A big loss in all this, in my opinion, is Yanagi’s personality. In the manga her joking around brings Fuko back down to earth and lightens the mood quite a bit with all of them. Yanagi in the anime might as well not even be there. She does nothing and says very little. Then again, no one really does much outside of the fight. The comedy is almost entirely gutted. These little character moments are cut from the anime which doesn’t bode well for future episodes.

Finally this long, drawn-out battle the anime stretched out is over and things can go back to normal, right?

Mikagami apparently watches schools at night for no reason

Well, no. Because apparently someone was watching their battle the whole time from the shadows. Could this be who this episode is named after? We better hope so because we’ve spent half this episode still resolving the previous problem.

Here I have to take a pause to note the missing manga material.

The very first chapter of volume 2 is cut entirely from the anime adaption. Which is funny considering the image at chapter’s end is the final shot in the ending credits of the show. It was cut because it’s a pure character building chapter involving bonding between Recca, Yanagi, Fuko, and Domon, that makes them seem more like normal high schoolers and is an otherwise enjoyable chapter.

They sit around and make jokes, shoot the breeze, and have fun with each other. These character moments give the times the story goes serious more punch since you start to feel like you know these characters instead of them just being stock placements for non-stop fights. Cutting this chapter from the anime entirely was a mistake.

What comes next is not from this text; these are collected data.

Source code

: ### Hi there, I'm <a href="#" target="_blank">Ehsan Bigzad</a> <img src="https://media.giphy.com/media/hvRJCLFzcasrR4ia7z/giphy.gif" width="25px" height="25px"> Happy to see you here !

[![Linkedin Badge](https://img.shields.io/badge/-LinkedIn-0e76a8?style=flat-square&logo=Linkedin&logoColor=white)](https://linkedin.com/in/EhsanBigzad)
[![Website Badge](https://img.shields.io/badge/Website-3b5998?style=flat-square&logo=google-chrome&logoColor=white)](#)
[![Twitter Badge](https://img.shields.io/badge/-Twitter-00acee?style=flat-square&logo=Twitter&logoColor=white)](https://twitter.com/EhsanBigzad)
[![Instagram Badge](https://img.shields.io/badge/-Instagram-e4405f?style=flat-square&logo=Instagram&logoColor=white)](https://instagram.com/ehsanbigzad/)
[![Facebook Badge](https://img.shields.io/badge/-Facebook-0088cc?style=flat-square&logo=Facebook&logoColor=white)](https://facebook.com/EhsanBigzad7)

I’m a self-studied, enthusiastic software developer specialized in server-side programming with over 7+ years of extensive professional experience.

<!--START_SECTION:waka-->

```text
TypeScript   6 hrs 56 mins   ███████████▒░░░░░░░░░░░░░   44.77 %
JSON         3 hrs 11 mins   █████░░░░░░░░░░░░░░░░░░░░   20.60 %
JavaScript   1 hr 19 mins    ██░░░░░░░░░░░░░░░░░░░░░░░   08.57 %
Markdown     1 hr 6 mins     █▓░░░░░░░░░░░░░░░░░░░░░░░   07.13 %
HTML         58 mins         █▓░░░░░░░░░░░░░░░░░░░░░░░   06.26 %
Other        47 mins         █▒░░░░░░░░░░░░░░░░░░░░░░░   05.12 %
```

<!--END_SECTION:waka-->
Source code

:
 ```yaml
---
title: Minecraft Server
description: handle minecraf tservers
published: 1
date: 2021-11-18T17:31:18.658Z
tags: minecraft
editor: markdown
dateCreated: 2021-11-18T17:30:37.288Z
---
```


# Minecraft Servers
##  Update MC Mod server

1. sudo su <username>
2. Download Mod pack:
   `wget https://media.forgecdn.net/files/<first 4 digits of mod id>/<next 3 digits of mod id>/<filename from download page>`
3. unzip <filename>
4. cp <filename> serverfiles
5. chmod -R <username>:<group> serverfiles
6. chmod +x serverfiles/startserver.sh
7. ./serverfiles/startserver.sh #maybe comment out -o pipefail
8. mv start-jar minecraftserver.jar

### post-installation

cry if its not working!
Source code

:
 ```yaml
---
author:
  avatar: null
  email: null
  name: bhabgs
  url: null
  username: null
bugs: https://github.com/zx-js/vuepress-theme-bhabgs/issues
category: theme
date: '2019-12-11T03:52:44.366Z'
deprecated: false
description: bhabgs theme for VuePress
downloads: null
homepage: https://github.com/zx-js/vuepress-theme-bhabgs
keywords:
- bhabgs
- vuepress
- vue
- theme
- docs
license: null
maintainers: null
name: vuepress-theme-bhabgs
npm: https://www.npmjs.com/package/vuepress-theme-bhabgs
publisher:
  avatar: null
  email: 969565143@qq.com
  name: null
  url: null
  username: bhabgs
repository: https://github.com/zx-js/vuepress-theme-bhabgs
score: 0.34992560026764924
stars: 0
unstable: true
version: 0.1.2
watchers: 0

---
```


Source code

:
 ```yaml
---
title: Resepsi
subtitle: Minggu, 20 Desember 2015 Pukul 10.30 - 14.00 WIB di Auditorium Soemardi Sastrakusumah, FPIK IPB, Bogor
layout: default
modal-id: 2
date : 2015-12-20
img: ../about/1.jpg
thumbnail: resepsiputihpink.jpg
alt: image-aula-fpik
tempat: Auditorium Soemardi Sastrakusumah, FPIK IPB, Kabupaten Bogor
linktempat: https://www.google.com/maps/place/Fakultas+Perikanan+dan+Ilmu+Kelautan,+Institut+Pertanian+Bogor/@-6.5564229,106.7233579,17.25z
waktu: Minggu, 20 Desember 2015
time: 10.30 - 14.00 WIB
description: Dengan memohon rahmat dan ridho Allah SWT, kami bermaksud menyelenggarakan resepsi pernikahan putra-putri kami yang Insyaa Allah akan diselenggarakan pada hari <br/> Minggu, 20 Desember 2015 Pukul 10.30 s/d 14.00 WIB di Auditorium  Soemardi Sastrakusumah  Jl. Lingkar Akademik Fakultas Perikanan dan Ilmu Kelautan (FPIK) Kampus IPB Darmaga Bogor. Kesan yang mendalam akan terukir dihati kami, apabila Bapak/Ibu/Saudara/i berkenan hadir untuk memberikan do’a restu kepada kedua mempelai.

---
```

Fuko (and Recca) have great taste

Look familiar?

The end of the chapter also features the first appearance of Mikagami who was sought out by Kagehoshi to test Recca by using Yanagi’s similarity to his dead sister to provoke him. This is entirely different in the anime.

In the anime his motivation is, well, poorly written and muddled. In the manga, his motivation is protecting the one thing he has left of the only person he has ever loved. Big difference.

So after skipping much manga material we are back in line with the anime with the official reveal of popular character Tokiya Mikagami with a different hair and eye color in the second half of the episode. Yes, this episode is that jarring that it introduces a new story halfway through the episode. He introduces himself to Recca, without, uh, saying his name, out of the blue and tells him to . . . nothing, really. What Mikagami’s motivation is remains unclear because he says almost nothing at all.

In a scene not in the manga, Mikagami goes to a park at sunset and drains the water from the fountain into his strange artifact which sharpens into a sword of water. Why he does this at all is not explained, though Kagehoshi catches up and recognizes that the artifact (madogu) is called Ensui and it is a sword made purely of water. Unlike in the manga, these two have never met before, and it is Kagehoshi who recruits him to attack Recca by lying to him. It’s a very badly thought out lie, assuming Mikagami did not see the entire fight at the school, but a lot of things in this episode are badly thought out.

You see, Mikagami’s sister was brutally murdered seven years ago and he’s been trying to find the killer since. Even though he ignores Kagehoshi, he is determined to go and find Recca because he knows about madogu. Or is it?

No, he goes after Recca for an intensely stupid reason.

Anime Mikagami is an idiot

You didn’t read that wrong.

He accuses Recca of being involved in his sister’s murder from seven years ago (yes, really) and then Recca, for no particular reason, starts attacking Mikagami unprovoked. Yanagi looks kind of like Mikagami’s sister, but that really doesn’t explain anything as to what Mikagami is even doing there. The two get into a fist fight that eventually spills out into a battle between Recca’s flames and Mikagami’s water sword.

Not one bit of this scene makes coherent sense. It’s already an incredible leap to assume if Recca knows about madogu that he knows something about his sister’s murder, but this is supposed to be one of the smartest characters in the series. He thinks an eight year old was involved in his sister’s murder. This is unbelievably dumb.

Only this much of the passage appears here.